Précédemment scénariste à plein temps, Taylor Sheridan passe derrière la caméra afin de clôturer sa trilogie sur la « frontière américaine moderne », amorcée avec « Sicario » et « Comancheria ». Difficile de rester insensible face à une telle dureté et réalité. Le réalisateur attire toute notre attention sur ce qui compte réellement dans ce monde dépourvu de justice. On tend de nouveau vers une enquête sensible, mêlant les doubles interprétations, ainsi qu’une double lecture tragique.
Le thriller annonce rapidement la couleur et le ton. Le paysage est un personnage dont la sauvagerie n’a d’égale que son silence. Le climat, froid et impitoyable, rappelle à l’ordre en quoi nous ne sommes pas toujours maître de nos conditions de vie. On ne choisit pas et la plupart se retrouve retrancher dans ces plaines gelées, où la réserve amérindienne devient un axe de narration non négligeable. La comparaison avec la Nature est de rigueur mais lorsque le peuple en question se trouve isolé, il ne reste que des miettes à ramasser…
Jane Banner prend ses responsabilités aux sérieux et l’on découvre avec stupéfaction le fossé culturel qui la sépare des habitants, plaçant l’état hivernal dans une stase rigide et incassable. Elizabeth Olsen campe un agent maladroit par moment, dont on ne reprochera pas la détermination dans sa quête de réponses et de justice. Elle trouvera complémentarité auprès du chasseur et pisteur Cory Lambert, incarné par un Jeremy Renner bluffant. Il soulève un caractère primitif, ne manquant pas de signer son lyrisme, parfois excessif, au passage. On l’assimile à une poésie mélancolique où la brutalité trouve sa place et se doit d’être domptée afin de subsister. Le personnage brisé qu'il est reste un archétype redondant dans le genre, mais il suggère un ton embrassant le respect et la sensibilité comme jamais.
Sous ses airs de western moderne, le récit n’hésite pas à exploiter le flash-back en sa faveur. Le procédé mesure la dimension narrative et rythmique afin de ne pas éparpiller les indices. On y découvre alors toute la terreur, écho dramatique et indirecte de l’addiction, des meurtres et des viols. Confinant tout le propos dans un paysage aussi large et paisible, le réalisateur fait mine d’opposer une résistance chez les autochtones dans le but de mieux appréhender leur souffrance. Non loin de la réalité, les statistiques n’évoquent que du vent. Et on nous rappelle alors qu’au-delà de la frontière du système centralisé, on n’y trouve qu’ombre et poussière.

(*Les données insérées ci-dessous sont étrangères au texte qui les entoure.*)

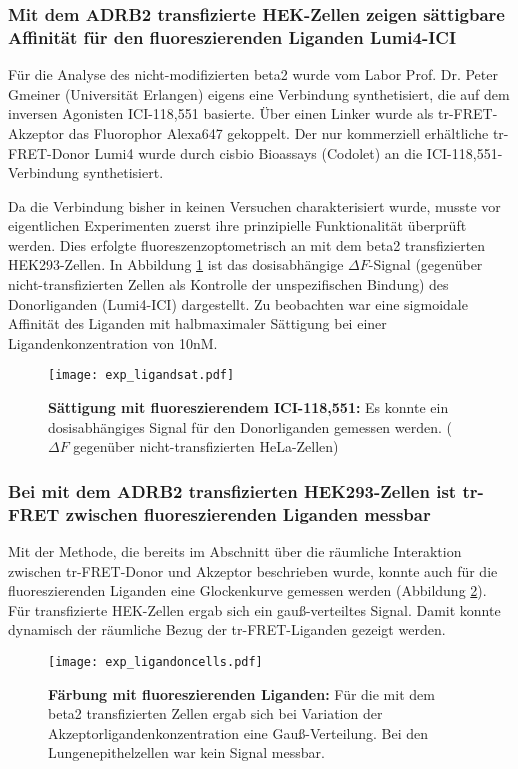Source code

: \subsubsection{Mit dem ADRB2 transfizierte HEK-Zellen zeigen sättigbare Affinität für den fluoreszierenden Liganden Lumi4-ICI}

Für die Analyse des nicht-modifizierten \gls{beta2} wurde vom Labor Prof. Dr. Peter Gmeiner (Universität Erlangen) eigens eine Verbindung synthetisiert, die auf dem inversen Agonisten ICI-118,551 basierte. Über einen Linker wurde als tr-FRET-Akzeptor das Fluorophor Alexa647 gekoppelt. Der nur kommerziell erhältliche tr-FRET-Donor Lumi4 wurde durch cisbio Bioassays (Codolet) an die ICI-118,551-Verbindung synthetisiert.

Da die Verbindung bisher in keinen Versuchen charakterisiert wurde, musste vor eigentlichen Experimenten zuerst ihre prinzipielle Funktionalität überprüft werden. Dies erfolgte fluoreszenzoptometrisch an mit dem \gls{beta2} transfizierten HEK293-Zellen. In Abbildung \ref{fig:ligandsat} ist das dosisabhängige $\Delta F$-Signal (gegenüber nicht-transfizierten Zellen als Kontrolle der unspezifischen Bindung) des Donorliganden (Lumi4-ICI) dargestellt. Zu beobachten war eine sigmoidale Affinität des Liganden mit halbmaximaler Sättigung bei einer Ligandenkonzentration von 10\si{\nano M}.

\begin{figure}[htbp]
	\centering
    \texttt{[image: exp\_ligandsat.pdf]}
    \caption{\textbf{Sättigung mit fluoreszierendem ICI-118,551:} Es konnte ein dosisabhängiges Signal für den Donorliganden gemessen werden. ($\Delta F$ gegenüber nicht-transfizierten HeLa-Zellen)} 
    \label{fig:ligandsat}
\end{figure}

\subsubsection{Bei mit dem ADRB2 transfizierten HEK293-Zellen ist tr-FRET zwischen fluoreszierenden Liganden messbar}
Mit der Methode, die bereits im Abschnitt über die räumliche Interaktion zwischen tr-FRET-Donor und Akzeptor beschrieben wurde, konnte auch für die fluoreszierenden Liganden eine Glockenkurve gemessen werden (Abbildung \ref{fig:ligandoncells}). Für transfizierte HEK-Zellen ergab sich ein gauß-verteiltes Signal. Damit konnte dynamisch der räumliche Bezug der tr-FRET-Liganden gezeigt werden. 

\begin{figure}[htbp]
	\centering
    \texttt{[image: exp\_ligandoncells.pdf]}
    \caption{\textbf{Färbung mit fluoreszierenden Liganden:} Für die mit dem \gls{beta2} transfizierten Zellen ergab sich bei Variation der Akzeptorligandenkonzentration eine Gauß-Verteilung. Bei den Lungenepithelzellen war kein Signal messbar.} 
    \label{fig:ligandoncells}
\end{figure}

Sheridan brise ainsi les parenthèses que l’Amérique tend à étouffer dans un déluge de désolation et de souffrance. « Wind River » illustre à la fois ce que la justice élémentaire apporte au chaos et réciproquement. Cela étant, la nature aura toujours raison sur la volonté ou quelconque détermination de l’Homme, passager sur les terres indomptées du Wyoming. Grâce à une mise en scène triomphante, l’intrigue intéresse, l’intrigue transmet et l’intrigue rebondit sur nos émotions en faveur de la minorité ou simplement des victimes, toutes prisonnières du temps et de la glace.